# Long Distance Collaboration



## Jack Weaver (Dec 17, 2006)

Since I live in the relative boonies (Tucson, AZ - over a million people here but nonetheless a technological vacuum). I fact I live in the mountains some distance outside of town increasing the isolation effect even from the local community. _Visualize 'High Plains Drifter'._ I would like some suggestiions on the best ways to do long distance collaboration. 

Does anyone out there use Skype or iChatAV or have any other recommendations?

I would like to be able to not only talke with collaborators (that kind of sounds like a negative term doesn't it? You know, like some in France during WWII) and clients. I'd like to be able to have them hear the media in realtime or close to realtime. Video would a plus. 

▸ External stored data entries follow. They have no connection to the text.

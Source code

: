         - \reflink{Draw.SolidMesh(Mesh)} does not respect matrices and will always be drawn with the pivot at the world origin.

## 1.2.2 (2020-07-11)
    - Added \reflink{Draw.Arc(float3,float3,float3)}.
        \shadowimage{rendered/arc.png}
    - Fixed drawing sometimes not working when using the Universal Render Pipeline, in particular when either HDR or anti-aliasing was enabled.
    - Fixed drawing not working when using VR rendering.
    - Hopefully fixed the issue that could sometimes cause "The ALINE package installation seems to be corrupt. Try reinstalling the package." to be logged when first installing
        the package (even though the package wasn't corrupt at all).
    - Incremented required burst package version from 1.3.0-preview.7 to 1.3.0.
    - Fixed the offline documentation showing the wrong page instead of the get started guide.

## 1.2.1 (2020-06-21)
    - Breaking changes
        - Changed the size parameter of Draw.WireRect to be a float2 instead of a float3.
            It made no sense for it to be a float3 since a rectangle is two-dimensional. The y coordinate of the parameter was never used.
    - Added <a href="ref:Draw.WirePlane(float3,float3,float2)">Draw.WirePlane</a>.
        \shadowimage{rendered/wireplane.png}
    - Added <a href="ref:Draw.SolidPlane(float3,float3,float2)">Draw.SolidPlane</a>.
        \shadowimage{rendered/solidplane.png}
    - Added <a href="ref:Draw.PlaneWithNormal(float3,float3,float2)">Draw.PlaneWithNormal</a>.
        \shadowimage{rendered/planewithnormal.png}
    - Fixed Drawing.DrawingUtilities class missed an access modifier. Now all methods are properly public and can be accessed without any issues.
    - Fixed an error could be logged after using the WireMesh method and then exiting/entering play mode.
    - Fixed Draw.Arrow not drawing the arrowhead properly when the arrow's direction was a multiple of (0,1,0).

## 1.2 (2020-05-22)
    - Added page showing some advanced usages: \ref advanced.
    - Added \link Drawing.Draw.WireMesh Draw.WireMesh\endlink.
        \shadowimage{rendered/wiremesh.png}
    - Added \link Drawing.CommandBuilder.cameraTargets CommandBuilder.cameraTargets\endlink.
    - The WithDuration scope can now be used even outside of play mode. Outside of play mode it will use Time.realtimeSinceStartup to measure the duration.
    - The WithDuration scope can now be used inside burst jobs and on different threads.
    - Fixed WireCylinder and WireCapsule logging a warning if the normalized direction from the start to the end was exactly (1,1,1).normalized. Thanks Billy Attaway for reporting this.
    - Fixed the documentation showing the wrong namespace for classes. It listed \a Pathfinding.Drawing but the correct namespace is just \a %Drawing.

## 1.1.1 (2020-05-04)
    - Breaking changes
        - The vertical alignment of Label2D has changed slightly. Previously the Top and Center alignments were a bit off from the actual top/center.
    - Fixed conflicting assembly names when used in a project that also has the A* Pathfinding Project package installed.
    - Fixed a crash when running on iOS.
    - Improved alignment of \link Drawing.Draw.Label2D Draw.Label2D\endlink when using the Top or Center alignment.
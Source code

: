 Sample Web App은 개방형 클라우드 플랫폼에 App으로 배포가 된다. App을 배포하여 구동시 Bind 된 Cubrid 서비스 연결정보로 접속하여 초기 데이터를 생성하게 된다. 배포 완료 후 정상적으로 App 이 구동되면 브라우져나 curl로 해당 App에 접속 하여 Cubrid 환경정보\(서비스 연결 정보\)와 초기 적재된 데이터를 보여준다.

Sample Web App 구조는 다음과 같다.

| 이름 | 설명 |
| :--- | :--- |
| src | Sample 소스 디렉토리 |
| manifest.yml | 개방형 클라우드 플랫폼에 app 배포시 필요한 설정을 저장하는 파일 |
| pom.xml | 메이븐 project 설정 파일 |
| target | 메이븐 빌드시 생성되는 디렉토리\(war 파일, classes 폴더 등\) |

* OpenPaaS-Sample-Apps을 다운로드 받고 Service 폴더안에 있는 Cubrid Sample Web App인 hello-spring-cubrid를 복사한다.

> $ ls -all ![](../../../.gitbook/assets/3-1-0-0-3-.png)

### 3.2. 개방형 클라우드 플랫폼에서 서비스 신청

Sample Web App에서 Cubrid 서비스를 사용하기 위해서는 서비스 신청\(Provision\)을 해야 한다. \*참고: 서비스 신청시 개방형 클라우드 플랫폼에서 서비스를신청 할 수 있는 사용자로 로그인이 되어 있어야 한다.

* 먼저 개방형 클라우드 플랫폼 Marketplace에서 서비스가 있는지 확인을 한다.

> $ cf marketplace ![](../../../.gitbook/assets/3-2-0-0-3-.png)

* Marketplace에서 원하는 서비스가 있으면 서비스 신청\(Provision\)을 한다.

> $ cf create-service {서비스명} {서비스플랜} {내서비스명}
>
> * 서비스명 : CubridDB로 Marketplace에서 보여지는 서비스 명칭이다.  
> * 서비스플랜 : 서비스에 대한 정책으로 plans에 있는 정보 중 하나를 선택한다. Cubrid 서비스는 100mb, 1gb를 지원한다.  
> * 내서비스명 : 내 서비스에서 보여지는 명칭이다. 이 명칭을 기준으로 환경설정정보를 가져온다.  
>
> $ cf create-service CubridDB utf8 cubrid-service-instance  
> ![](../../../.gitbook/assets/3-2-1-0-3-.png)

Where are we with this technology now? 

Thanks in advance,
Jack


----------



## Frederick Russ (Dec 17, 2006)

Its here, today. Mac iChat users can talk to PC AIM users. Its a matter of making the connections and arranging times to chat - we do it all the time. One way is to Private Message those you want to start up a dialogue with - decide on an instant messaging service (Adium is cool because you can set up accounts in MSN, AIM (iChat), Yahoo, etc and have them all open in one clean interface). 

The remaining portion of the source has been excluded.